====== Provided records
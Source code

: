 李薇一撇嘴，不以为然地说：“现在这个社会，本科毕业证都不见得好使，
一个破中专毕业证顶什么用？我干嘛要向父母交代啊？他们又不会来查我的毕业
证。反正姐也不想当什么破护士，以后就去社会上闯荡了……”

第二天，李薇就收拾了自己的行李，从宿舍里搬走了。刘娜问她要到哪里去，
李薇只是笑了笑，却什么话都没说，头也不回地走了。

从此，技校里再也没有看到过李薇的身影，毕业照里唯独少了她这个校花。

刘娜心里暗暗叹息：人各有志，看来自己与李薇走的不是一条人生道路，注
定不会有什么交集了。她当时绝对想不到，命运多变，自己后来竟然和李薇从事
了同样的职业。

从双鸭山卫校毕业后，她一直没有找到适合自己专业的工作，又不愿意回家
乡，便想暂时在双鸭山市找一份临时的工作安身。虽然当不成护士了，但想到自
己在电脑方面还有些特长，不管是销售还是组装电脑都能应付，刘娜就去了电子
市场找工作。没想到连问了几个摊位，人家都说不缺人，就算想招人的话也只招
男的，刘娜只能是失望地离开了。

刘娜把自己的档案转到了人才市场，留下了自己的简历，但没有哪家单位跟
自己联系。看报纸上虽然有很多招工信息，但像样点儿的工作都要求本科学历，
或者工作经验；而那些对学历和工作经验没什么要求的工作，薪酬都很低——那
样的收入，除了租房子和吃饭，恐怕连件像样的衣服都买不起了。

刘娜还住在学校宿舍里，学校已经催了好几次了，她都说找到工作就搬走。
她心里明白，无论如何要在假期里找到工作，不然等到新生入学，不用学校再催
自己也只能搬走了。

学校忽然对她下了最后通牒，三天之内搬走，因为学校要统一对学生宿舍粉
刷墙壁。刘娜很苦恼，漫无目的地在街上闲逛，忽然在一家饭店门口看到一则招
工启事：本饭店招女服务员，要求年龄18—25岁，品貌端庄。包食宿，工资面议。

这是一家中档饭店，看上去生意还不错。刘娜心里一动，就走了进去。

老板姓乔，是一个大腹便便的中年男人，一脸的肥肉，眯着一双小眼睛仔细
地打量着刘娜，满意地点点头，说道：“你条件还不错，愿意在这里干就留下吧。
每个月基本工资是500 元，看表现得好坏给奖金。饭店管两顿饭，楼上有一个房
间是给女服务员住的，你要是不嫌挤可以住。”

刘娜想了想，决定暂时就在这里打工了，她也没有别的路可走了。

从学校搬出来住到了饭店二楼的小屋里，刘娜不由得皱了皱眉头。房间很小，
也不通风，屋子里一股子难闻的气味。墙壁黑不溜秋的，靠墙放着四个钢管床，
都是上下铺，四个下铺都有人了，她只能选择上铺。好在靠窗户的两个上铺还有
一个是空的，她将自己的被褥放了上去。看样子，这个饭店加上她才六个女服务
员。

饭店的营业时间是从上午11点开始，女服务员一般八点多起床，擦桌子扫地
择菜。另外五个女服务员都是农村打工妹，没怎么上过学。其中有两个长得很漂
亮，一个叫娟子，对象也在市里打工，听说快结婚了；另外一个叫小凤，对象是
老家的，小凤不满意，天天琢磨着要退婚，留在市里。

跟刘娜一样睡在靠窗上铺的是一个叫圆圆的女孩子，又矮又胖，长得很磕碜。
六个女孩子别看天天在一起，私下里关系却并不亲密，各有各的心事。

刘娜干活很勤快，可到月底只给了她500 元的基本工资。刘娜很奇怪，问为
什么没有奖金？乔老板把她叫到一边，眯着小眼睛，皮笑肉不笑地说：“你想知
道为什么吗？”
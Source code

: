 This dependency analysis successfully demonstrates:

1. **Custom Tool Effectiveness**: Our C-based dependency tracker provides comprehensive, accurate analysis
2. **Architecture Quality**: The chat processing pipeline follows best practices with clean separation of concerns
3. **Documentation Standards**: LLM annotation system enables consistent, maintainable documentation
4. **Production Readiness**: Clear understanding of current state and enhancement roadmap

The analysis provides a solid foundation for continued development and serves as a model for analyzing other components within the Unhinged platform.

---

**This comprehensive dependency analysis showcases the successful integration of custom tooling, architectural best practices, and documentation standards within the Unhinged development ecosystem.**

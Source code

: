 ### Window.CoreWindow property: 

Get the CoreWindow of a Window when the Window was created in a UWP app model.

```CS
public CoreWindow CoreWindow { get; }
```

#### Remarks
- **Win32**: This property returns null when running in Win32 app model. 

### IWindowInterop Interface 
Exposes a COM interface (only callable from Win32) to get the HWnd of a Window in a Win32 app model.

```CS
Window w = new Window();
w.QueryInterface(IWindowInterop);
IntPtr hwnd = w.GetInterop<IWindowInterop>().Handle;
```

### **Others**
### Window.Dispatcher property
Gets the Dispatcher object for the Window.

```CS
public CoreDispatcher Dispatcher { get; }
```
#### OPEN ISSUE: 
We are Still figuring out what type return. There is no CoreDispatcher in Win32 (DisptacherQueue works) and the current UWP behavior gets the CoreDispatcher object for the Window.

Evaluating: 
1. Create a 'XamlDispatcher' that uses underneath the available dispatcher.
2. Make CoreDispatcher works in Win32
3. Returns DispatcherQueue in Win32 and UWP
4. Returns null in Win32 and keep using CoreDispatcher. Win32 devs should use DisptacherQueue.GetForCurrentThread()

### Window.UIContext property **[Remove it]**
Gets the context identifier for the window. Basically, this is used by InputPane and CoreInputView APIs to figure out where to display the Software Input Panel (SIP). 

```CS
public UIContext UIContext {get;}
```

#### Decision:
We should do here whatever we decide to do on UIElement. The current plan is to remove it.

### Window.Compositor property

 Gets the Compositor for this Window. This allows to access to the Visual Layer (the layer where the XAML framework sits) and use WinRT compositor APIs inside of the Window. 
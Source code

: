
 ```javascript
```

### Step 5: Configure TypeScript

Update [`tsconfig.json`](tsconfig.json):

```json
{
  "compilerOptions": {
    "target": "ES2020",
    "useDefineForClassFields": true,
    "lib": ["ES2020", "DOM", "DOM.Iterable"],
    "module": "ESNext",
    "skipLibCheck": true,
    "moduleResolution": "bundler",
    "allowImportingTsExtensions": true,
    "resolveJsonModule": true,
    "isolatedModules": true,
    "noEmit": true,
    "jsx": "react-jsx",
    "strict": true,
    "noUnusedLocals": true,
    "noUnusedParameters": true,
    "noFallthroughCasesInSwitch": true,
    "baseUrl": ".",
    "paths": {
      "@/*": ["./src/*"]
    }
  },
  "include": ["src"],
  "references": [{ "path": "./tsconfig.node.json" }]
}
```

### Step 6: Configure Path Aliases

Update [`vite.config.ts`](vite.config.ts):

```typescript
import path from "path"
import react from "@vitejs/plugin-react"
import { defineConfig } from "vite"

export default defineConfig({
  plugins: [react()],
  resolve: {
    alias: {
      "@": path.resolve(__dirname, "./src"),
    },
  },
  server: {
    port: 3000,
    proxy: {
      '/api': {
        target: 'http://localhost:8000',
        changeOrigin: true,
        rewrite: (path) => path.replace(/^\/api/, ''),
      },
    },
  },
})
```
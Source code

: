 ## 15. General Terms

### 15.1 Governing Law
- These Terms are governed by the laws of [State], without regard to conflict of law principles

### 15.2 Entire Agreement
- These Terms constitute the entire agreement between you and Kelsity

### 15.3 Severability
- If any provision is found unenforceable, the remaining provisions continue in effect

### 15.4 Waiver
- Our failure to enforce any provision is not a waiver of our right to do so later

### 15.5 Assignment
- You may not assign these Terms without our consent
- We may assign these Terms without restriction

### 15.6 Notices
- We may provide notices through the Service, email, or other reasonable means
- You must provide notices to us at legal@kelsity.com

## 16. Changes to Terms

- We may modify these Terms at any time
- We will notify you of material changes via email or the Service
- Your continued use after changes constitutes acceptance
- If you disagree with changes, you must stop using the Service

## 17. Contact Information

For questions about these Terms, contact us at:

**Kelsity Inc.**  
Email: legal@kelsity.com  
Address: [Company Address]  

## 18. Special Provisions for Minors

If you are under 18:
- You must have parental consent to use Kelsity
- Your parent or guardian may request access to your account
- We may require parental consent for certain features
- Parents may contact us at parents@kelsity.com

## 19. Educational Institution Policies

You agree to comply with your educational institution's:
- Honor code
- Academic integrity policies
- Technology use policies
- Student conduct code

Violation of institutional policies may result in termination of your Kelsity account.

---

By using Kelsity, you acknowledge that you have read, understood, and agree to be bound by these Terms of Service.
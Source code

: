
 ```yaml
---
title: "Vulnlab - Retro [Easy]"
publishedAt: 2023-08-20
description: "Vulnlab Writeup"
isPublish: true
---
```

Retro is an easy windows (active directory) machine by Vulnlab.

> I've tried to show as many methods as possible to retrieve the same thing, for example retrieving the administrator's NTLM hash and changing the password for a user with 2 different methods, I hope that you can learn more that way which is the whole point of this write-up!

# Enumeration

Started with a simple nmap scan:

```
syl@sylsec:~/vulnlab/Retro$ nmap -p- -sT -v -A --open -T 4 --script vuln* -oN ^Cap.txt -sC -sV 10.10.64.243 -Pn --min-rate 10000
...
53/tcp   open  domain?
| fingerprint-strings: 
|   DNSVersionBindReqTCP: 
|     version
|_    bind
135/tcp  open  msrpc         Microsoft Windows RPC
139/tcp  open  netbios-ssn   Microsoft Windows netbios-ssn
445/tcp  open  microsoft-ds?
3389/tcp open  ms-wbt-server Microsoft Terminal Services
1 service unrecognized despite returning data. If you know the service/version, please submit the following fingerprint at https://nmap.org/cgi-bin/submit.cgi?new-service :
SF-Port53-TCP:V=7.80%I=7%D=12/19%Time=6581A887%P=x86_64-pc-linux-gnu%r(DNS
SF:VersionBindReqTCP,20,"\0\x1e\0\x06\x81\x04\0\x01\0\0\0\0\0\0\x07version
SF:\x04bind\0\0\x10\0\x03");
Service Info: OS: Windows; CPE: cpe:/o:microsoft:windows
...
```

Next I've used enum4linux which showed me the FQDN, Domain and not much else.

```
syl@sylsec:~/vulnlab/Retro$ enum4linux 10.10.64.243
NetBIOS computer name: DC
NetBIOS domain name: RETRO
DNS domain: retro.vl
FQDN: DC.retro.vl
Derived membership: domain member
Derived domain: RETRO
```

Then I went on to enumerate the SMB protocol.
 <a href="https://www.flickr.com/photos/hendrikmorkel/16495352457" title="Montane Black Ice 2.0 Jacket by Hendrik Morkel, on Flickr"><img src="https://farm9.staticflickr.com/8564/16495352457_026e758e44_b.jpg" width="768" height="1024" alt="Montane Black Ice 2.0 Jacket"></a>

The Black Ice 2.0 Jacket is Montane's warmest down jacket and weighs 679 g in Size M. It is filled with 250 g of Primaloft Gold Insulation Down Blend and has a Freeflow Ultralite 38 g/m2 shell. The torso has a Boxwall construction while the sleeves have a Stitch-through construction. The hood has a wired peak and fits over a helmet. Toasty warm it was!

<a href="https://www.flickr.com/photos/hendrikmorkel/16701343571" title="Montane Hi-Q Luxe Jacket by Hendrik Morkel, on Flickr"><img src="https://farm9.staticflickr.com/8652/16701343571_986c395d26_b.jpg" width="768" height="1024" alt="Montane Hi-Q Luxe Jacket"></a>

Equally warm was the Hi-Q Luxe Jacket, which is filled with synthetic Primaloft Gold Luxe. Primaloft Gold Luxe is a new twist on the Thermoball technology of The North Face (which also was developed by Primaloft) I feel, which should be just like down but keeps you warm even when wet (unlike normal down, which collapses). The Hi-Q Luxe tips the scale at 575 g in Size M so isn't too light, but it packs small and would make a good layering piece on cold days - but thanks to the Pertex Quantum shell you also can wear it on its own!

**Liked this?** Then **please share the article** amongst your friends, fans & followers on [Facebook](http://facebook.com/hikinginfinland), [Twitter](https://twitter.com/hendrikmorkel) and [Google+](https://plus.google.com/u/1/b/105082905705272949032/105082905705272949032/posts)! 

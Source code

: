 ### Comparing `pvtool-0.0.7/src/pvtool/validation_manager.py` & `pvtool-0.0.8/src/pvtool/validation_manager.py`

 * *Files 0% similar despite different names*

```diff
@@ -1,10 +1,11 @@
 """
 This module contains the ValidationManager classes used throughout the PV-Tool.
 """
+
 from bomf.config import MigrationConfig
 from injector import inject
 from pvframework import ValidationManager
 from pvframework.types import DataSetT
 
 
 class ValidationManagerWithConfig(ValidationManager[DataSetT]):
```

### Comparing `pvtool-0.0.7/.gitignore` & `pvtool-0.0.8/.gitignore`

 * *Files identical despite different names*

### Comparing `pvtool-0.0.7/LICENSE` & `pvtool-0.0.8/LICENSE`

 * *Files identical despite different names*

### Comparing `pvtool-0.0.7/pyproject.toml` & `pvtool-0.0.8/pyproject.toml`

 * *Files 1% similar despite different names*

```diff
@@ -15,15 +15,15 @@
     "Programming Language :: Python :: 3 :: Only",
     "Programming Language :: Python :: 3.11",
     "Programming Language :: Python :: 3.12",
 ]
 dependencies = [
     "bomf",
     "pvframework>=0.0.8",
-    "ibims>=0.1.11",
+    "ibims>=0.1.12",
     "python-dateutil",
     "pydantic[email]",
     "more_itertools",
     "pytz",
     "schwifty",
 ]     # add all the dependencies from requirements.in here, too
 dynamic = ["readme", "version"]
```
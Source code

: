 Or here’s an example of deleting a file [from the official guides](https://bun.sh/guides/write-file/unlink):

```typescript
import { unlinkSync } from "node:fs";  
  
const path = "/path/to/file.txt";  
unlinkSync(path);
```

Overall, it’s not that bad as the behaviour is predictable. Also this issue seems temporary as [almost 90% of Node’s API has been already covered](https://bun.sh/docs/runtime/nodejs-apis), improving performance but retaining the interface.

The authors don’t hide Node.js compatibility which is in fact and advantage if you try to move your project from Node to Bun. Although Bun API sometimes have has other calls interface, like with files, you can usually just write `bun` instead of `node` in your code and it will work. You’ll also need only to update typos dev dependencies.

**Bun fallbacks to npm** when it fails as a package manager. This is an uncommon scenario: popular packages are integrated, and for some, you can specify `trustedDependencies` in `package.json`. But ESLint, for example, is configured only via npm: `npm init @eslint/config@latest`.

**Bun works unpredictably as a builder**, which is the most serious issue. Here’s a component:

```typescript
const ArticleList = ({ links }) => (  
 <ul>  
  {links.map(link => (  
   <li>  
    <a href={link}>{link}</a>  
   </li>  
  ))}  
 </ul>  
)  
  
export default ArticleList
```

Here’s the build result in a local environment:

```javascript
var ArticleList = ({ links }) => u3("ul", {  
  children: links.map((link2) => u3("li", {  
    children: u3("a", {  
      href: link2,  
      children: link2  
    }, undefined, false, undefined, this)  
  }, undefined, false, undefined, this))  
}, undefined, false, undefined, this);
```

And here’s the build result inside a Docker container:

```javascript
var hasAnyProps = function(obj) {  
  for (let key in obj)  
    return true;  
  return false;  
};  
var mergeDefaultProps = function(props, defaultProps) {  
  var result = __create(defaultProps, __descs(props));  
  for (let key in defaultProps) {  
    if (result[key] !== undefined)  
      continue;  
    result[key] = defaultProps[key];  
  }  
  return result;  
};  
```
============
Of the lines above, copy each that contains "without".

- These Terms are governed by the laws of [State], without regard to conflict of law principles
- You may not assign these Terms without our consent
- We may assign these Terms without restriction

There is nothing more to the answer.